Given entries Start Marker
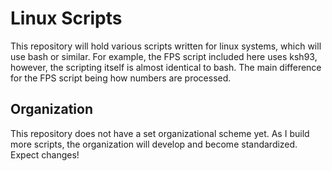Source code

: # Linux Scripts

This repository will hold various scripts written for linux systems, which will use bash or similar. For example, the FPS script included here uses ksh93, however, the scripting itself is almost identical to bash. The main difference for the FPS script being how numbers are processed.

## Organization

This repository does not have a set organizational scheme yet. As I build more scripts, the organization will develop and become standardized. Expect changes!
Given entries End Marker
## Try it
Please retype exactly the line containing "# Linux Scripts" and each line after it to the end of the records, and nothing more.

## Finished task
: # Linux Scripts

This repository will hold various scripts written for linux systems, which will use bash or similar. For example, the FPS script included here uses ksh93, however, the scripting itself is almost identical to bash. The main difference for the FPS script being how numbers are processed.

## Organization

This repository does not have a set organizational scheme yet. As I build more scripts, the organization will develop and become standardized. Expect changes!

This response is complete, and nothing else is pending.